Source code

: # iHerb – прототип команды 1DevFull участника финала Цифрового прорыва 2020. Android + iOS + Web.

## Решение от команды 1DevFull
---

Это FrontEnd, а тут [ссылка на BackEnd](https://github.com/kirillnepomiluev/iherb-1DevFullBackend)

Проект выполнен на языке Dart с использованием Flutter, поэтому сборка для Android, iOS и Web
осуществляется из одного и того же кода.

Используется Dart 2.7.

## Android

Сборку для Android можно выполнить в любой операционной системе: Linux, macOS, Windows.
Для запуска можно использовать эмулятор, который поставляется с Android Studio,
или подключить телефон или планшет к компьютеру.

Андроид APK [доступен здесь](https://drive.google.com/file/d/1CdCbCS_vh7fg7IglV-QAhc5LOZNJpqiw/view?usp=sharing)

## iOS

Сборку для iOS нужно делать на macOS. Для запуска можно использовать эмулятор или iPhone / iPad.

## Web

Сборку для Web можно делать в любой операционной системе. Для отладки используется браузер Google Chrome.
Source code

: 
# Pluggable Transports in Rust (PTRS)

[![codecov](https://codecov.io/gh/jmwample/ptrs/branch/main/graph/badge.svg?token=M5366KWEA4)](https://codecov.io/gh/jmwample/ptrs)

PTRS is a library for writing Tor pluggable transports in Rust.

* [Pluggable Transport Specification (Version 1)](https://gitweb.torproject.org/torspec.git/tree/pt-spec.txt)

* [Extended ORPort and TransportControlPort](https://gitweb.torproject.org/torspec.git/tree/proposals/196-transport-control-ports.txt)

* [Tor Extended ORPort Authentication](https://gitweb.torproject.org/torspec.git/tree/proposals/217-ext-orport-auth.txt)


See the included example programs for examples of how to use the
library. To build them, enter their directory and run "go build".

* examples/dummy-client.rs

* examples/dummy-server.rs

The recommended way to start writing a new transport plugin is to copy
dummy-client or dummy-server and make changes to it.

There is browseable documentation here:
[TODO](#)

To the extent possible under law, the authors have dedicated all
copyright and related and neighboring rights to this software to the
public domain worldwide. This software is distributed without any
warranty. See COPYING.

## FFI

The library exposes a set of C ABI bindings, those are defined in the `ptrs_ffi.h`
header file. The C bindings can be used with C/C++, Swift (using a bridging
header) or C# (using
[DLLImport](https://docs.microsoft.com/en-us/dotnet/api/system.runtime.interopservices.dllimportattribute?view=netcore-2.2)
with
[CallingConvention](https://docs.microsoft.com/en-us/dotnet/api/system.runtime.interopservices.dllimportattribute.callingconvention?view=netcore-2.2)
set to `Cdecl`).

# # # # # # #

TASK ITEM
Which of the lines above hold the string "torspec"? Pick each of them out.

TASK SOLUTION
* [Pluggable Transport Specification (Version 1)](https://gitweb.torproject.org/torspec.git/tree/pt-spec.txt)
* [Extended ORPort and TransportControlPort](https://gitweb.torproject.org/torspec.git/tree/proposals/196-transport-control-ports.txt)
* [Tor Extended ORPort Authentication](https://gitweb.torproject.org/torspec.git/tree/proposals/217-ext-orport-auth.txt)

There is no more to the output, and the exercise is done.